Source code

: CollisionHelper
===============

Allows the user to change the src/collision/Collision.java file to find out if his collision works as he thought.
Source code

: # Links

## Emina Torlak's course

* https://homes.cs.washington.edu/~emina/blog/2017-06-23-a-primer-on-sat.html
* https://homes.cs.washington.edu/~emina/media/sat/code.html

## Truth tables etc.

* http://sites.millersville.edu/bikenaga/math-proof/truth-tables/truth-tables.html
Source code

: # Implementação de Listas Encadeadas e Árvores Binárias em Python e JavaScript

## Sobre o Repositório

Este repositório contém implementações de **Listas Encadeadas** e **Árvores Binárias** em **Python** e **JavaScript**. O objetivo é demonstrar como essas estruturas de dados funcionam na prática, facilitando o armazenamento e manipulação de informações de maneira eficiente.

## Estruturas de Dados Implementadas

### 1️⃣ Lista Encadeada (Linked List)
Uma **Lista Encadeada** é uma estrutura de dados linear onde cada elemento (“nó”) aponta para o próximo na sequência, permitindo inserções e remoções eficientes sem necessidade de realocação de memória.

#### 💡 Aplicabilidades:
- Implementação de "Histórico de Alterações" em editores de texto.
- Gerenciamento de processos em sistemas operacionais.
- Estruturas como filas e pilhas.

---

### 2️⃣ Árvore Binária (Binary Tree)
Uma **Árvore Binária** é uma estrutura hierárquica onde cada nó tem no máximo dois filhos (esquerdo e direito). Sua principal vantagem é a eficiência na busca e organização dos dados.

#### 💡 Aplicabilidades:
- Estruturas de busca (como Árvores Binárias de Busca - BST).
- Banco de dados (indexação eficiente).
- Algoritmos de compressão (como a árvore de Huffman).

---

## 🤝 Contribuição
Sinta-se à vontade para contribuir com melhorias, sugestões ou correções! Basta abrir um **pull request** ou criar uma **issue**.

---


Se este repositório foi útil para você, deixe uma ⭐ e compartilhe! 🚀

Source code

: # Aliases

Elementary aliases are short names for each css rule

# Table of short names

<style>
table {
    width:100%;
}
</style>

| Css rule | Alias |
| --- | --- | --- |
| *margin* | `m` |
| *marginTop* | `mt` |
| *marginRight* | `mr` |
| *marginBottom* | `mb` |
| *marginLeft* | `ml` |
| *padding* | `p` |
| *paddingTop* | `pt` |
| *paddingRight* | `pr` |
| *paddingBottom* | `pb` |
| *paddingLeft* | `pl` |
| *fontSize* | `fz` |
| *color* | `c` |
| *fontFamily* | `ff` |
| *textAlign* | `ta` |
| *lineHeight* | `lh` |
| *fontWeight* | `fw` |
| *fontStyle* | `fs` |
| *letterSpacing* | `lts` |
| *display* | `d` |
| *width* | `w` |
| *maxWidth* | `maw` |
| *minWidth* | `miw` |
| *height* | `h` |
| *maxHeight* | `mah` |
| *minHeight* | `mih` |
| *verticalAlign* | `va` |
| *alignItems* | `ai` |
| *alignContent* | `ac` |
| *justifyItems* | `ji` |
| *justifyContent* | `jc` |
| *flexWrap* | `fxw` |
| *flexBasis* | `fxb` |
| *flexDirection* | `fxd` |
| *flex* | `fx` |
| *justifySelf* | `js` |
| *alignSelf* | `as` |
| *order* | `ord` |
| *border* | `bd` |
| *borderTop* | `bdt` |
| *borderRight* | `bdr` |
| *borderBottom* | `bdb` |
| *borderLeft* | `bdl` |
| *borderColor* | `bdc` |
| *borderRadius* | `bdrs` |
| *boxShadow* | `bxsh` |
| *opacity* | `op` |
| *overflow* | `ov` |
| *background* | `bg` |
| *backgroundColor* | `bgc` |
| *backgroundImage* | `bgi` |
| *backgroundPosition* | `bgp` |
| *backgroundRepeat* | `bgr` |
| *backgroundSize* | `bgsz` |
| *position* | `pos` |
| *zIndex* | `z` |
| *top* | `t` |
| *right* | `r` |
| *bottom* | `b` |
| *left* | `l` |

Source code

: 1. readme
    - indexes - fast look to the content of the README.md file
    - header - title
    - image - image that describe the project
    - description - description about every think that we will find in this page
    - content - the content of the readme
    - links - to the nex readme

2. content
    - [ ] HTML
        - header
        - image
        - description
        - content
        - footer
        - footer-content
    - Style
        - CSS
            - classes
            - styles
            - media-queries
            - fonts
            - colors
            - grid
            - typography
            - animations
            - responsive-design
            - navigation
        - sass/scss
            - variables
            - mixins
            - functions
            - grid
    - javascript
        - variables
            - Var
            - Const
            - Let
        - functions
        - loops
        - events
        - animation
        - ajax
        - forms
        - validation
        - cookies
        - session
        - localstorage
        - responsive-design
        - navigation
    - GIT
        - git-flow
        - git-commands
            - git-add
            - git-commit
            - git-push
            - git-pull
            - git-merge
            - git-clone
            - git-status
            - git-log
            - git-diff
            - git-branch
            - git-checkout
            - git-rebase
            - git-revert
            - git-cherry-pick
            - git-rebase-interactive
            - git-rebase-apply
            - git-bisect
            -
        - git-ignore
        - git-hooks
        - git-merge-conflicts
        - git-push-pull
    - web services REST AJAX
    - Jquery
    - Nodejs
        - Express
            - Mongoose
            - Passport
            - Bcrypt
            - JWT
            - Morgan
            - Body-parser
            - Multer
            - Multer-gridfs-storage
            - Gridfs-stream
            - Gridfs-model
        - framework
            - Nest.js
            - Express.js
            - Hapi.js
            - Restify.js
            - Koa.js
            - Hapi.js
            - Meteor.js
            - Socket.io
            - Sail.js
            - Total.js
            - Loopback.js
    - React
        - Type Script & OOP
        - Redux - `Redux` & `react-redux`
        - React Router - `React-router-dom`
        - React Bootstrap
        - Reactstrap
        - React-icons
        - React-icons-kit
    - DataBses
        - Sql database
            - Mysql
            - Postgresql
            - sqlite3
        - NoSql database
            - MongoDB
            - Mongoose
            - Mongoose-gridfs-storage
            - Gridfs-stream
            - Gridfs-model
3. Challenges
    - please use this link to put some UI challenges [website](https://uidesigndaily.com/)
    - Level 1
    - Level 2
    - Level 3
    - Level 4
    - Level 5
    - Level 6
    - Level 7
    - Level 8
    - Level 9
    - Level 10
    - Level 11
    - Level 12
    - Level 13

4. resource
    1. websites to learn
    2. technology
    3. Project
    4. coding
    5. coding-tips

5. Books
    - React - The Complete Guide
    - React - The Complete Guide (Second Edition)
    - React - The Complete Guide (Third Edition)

---+---

What this task involves
Retype the whole listing above. Please keep it exact.

Response
Source code

: CollisionHelper
===============

Allows the user to change the src/collision/Collision.java file to find out if his collision works as he thought.
Source code

: # Links

## Emina Torlak's course

* https://homes.cs.washington.edu/~emina/blog/2017-06-23-a-primer-on-sat.html
* https://homes.cs.washington.edu/~emina/media/sat/code.html

## Truth tables etc.

* http://sites.millersville.edu/bikenaga/math-proof/truth-tables/truth-tables.html
Source code

: # Implementação de Listas Encadeadas e Árvores Binárias em Python e JavaScript

## Sobre o Repositório

Este repositório contém implementações de **Listas Encadeadas** e **Árvores Binárias** em **Python** e **JavaScript**. O objetivo é demonstrar como essas estruturas de dados funcionam na prática, facilitando o armazenamento e manipulação de informações de maneira eficiente.

## Estruturas de Dados Implementadas

### 1️⃣ Lista Encadeada (Linked List)
Uma **Lista Encadeada** é uma estrutura de dados linear onde cada elemento (“nó”) aponta para o próximo na sequência, permitindo inserções e remoções eficientes sem necessidade de realocação de memória.

#### 💡 Aplicabilidades:
- Implementação de "Histórico de Alterações" em editores de texto.
- Gerenciamento de processos em sistemas operacionais.
- Estruturas como filas e pilhas.

---

### 2️⃣ Árvore Binária (Binary Tree)
Uma **Árvore Binária** é uma estrutura hierárquica onde cada nó tem no máximo dois filhos (esquerdo e direito). Sua principal vantagem é a eficiência na busca e organização dos dados.

#### 💡 Aplicabilidades:
- Estruturas de busca (como Árvores Binárias de Busca - BST).
- Banco de dados (indexação eficiente).
- Algoritmos de compressão (como a árvore de Huffman).

---

## 🤝 Contribuição
Sinta-se à vontade para contribuir com melhorias, sugestões ou correções! Basta abrir um **pull request** ou criar uma **issue**.

---


Se este repositório foi útil para você, deixe uma ⭐ e compartilhe! 🚀

Source code

: # Aliases

Elementary aliases are short names for each css rule

# Table of short names

<style>
table {
    width:100%;
}
</style>

| Css rule | Alias |
| --- | --- | --- |
| *margin* | `m` |
| *marginTop* | `mt` |
| *marginRight* | `mr` |
| *marginBottom* | `mb` |
| *marginLeft* | `ml` |
| *padding* | `p` |
| *paddingTop* | `pt` |
| *paddingRight* | `pr` |
| *paddingBottom* | `pb` |
| *paddingLeft* | `pl` |
| *fontSize* | `fz` |
| *color* | `c` |
| *fontFamily* | `ff` |
| *textAlign* | `ta` |
| *lineHeight* | `lh` |
| *fontWeight* | `fw` |
| *fontStyle* | `fs` |
| *letterSpacing* | `lts` |
| *display* | `d` |
| *width* | `w` |
| *maxWidth* | `maw` |
| *minWidth* | `miw` |
| *height* | `h` |
| *maxHeight* | `mah` |
| *minHeight* | `mih` |
| *verticalAlign* | `va` |
| *alignItems* | `ai` |
| *alignContent* | `ac` |
| *justifyItems* | `ji` |
| *justifyContent* | `jc` |
| *flexWrap* | `fxw` |
| *flexBasis* | `fxb` |
| *flexDirection* | `fxd` |
| *flex* | `fx` |
| *justifySelf* | `js` |
| *alignSelf* | `as` |
| *order* | `ord` |
| *border* | `bd` |
| *borderTop* | `bdt` |
| *borderRight* | `bdr` |
| *borderBottom* | `bdb` |
| *borderLeft* | `bdl` |
| *borderColor* | `bdc` |
| *borderRadius* | `bdrs` |
| *boxShadow* | `bxsh` |
| *opacity* | `op` |
| *overflow* | `ov` |
| *background* | `bg` |
| *backgroundColor* | `bgc` |
| *backgroundImage* | `bgi` |
| *backgroundPosition* | `bgp` |
| *backgroundRepeat* | `bgr` |
| *backgroundSize* | `bgsz` |
| *position* | `pos` |
| *zIndex* | `z` |
| *top* | `t` |
| *right* | `r` |
| *bottom* | `b` |
| *left* | `l` |

Source code

: 1. readme
    - indexes - fast look to the content of the README.md file
    - header - title
    - image - image that describe the project
    - description - description about every think that we will find in this page
    - content - the content of the readme
    - links - to the nex readme

2. content
    - [ ] HTML
        - header
        - image
        - description
        - content
        - footer
        - footer-content
    - Style
        - CSS
            - classes
            - styles
            - media-queries
            - fonts
            - colors
            - grid
            - typography
            - animations
            - responsive-design
            - navigation
        - sass/scss
            - variables
            - mixins
            - functions
            - grid
    - javascript
        - variables
            - Var
            - Const
            - Let
        - functions
        - loops
        - events
        - animation
        - ajax
        - forms
        - validation
        - cookies
        - session
        - localstorage
        - responsive-design
        - navigation
    - GIT
        - git-flow
        - git-commands
            - git-add
            - git-commit
            - git-push
            - git-pull
            - git-merge
            - git-clone
            - git-status
            - git-log
            - git-diff
            - git-branch
            - git-checkout
            - git-rebase
            - git-revert
            - git-cherry-pick
            - git-rebase-interactive
            - git-rebase-apply
            - git-bisect
            -
        - git-ignore
        - git-hooks
        - git-merge-conflicts
        - git-push-pull
    - web services REST AJAX
    - Jquery
    - Nodejs
        - Express
            - Mongoose
            - Passport
            - Bcrypt
            - JWT
            - Morgan
            - Body-parser
            - Multer
            - Multer-gridfs-storage
            - Gridfs-stream
            - Gridfs-model
        - framework
            - Nest.js
            - Express.js
            - Hapi.js
            - Restify.js
            - Koa.js
            - Hapi.js
            - Meteor.js
            - Socket.io
            - Sail.js
            - Total.js
            - Loopback.js
    - React
        - Type Script & OOP
        - Redux - `Redux` & `react-redux`
        - React Router - `React-router-dom`
        - React Bootstrap
        - Reactstrap
        - React-icons
        - React-icons-kit
    - DataBses
        - Sql database
            - Mysql
            - Postgresql
            - sqlite3
        - NoSql database
            - MongoDB
            - Mongoose
            - Mongoose-gridfs-storage
            - Gridfs-stream
            - Gridfs-model
3. Challenges
    - please use this link to put some UI challenges [website](https://uidesigndaily.com/)
    - Level 1
    - Level 2
    - Level 3
    - Level 4
    - Level 5
    - Level 6
    - Level 7
    - Level 8
    - Level 9
    - Level 10
    - Level 11
    - Level 12
    - Level 13

4. resource
    1. websites to learn
    2. technology
    3. Project
    4. coding
    5. coding-tips

5. Books
    - React - The Complete Guide
    - React - The Complete Guide (Second Edition)
    - React - The Complete Guide (Third Edition)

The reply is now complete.